*** Opening Information given ***

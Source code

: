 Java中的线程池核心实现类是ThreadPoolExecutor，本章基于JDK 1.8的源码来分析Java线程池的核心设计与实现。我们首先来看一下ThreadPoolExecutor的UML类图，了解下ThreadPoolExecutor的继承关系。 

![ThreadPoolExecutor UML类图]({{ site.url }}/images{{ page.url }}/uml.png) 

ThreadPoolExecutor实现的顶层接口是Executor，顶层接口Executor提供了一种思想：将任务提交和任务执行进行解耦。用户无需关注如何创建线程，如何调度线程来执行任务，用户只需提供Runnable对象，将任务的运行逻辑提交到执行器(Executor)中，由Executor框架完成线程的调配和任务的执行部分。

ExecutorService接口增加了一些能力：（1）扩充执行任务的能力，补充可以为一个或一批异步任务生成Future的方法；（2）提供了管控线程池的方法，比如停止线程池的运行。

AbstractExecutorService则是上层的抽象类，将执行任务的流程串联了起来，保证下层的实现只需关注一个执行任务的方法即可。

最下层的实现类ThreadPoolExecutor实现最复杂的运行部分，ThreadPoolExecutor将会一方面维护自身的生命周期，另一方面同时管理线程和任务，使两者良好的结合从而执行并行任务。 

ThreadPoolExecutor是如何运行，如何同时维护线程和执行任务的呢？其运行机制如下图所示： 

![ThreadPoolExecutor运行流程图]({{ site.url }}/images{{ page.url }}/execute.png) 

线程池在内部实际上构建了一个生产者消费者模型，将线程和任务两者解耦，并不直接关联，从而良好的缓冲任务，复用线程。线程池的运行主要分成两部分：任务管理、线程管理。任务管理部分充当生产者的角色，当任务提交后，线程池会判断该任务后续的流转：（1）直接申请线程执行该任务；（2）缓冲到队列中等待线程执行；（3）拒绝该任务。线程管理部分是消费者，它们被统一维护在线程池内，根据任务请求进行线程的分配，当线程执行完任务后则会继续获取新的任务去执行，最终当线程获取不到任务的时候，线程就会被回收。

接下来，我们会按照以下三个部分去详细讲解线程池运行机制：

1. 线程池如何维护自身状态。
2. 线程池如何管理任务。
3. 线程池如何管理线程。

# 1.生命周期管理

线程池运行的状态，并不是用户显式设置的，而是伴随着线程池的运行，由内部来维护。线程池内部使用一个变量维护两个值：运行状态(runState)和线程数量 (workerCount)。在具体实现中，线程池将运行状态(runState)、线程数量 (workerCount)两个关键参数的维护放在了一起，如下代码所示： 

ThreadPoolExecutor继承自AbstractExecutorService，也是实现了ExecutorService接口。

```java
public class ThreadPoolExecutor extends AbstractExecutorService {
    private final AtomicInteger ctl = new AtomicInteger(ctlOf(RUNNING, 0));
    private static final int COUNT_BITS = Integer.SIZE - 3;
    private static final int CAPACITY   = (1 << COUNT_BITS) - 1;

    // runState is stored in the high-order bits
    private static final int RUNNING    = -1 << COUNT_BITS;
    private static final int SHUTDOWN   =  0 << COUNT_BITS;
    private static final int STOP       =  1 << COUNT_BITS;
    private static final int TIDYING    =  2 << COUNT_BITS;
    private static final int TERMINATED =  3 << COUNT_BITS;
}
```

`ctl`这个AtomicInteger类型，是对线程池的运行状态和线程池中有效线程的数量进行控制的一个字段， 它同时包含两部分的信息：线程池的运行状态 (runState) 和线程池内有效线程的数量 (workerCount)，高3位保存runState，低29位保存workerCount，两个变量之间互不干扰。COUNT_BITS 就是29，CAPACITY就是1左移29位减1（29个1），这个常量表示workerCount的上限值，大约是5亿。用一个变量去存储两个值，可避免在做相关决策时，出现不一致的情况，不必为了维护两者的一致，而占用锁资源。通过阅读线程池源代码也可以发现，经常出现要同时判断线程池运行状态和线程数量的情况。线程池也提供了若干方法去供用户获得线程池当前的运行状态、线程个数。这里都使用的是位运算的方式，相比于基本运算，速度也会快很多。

*** Closing Information given ***

## Work to be completed
Reproduce the full set of records precisely.

## Solved exercise
Source code

: Java中的线程池核心实现类是ThreadPoolExecutor，本章基于JDK 1.8的源码来分析Java线程池的核心设计与实现。我们首先来看一下ThreadPoolExecutor的UML类图，了解下ThreadPoolExecutor的继承关系。 

![ThreadPoolExecutor UML类图]({{ site.url }}/images{{ page.url }}/uml.png) 

ThreadPoolExecutor实现的顶层接口是Executor，顶层接口Executor提供了一种思想：将任务提交和任务执行进行解耦。用户无需关注如何创建线程，如何调度线程来执行任务，用户只需提供Runnable对象，将任务的运行逻辑提交到执行器(Executor)中，由Executor框架完成线程的调配和任务的执行部分。

ExecutorService接口增加了一些能力：（1）扩充执行任务的能力，补充可以为一个或一批异步任务生成Future的方法；（2）提供了管控线程池的方法，比如停止线程池的运行。

AbstractExecutorService则是上层的抽象类，将执行任务的流程串联了起来，保证下层的实现只需关注一个执行任务的方法即可。

最下层的实现类ThreadPoolExecutor实现最复杂的运行部分，ThreadPoolExecutor将会一方面维护自身的生命周期，另一方面同时管理线程和任务，使两者良好的结合从而执行并行任务。 

ThreadPoolExecutor是如何运行，如何同时维护线程和执行任务的呢？其运行机制如下图所示： 

![ThreadPoolExecutor运行流程图]({{ site.url }}/images{{ page.url }}/execute.png) 

线程池在内部实际上构建了一个生产者消费者模型，将线程和任务两者解耦，并不直接关联，从而良好的缓冲任务，复用线程。线程池的运行主要分成两部分：任务管理、线程管理。任务管理部分充当生产者的角色，当任务提交后，线程池会判断该任务后续的流转：（1）直接申请线程执行该任务；（2）缓冲到队列中等待线程执行；（3）拒绝该任务。线程管理部分是消费者，它们被统一维护在线程池内，根据任务请求进行线程的分配，当线程执行完任务后则会继续获取新的任务去执行，最终当线程获取不到任务的时候，线程就会被回收。

接下来，我们会按照以下三个部分去详细讲解线程池运行机制：

1. 线程池如何维护自身状态。
2. 线程池如何管理任务。
3. 线程池如何管理线程。

# 1.生命周期管理

线程池运行的状态，并不是用户显式设置的，而是伴随着线程池的运行，由内部来维护。线程池内部使用一个变量维护两个值：运行状态(runState)和线程数量 (workerCount)。在具体实现中，线程池将运行状态(runState)、线程数量 (workerCount)两个关键参数的维护放在了一起，如下代码所示： 

ThreadPoolExecutor继承自AbstractExecutorService，也是实现了ExecutorService接口。

```java
public class ThreadPoolExecutor extends AbstractExecutorService {
    private final AtomicInteger ctl = new AtomicInteger(ctlOf(RUNNING, 0));
    private static final int COUNT_BITS = Integer.SIZE - 3;
    private static final int CAPACITY   = (1 << COUNT_BITS) - 1;

    // runState is stored in the high-order bits
    private static final int RUNNING    = -1 << COUNT_BITS;
    private static final int SHUTDOWN   =  0 << COUNT_BITS;
    private static final int STOP       =  1 << COUNT_BITS;
    private static final int TIDYING    =  2 << COUNT_BITS;
    private static final int TERMINATED =  3 << COUNT_BITS;
}
```

`ctl`这个AtomicInteger类型，是对线程池的运行状态和线程池中有效线程的数量进行控制的一个字段， 它同时包含两部分的信息：线程池的运行状态 (runState) 和线程池内有效线程的数量 (workerCount)，高3位保存runState，低29位保存workerCount，两个变量之间互不干扰。COUNT_BITS 就是29，CAPACITY就是1左移29位减1（29个1），这个常量表示workerCount的上限值，大约是5亿。用一个变量去存储两个值，可避免在做相关决策时，出现不一致的情况，不必为了维护两者的一致，而占用锁资源。通过阅读线程池源代码也可以发现，经常出现要同时判断线程池运行状态和线程数量的情况。线程池也提供了若干方法去供用户获得线程池当前的运行状态、线程个数。这里都使用的是位运算的方式，相比于基本运算，速度也会快很多。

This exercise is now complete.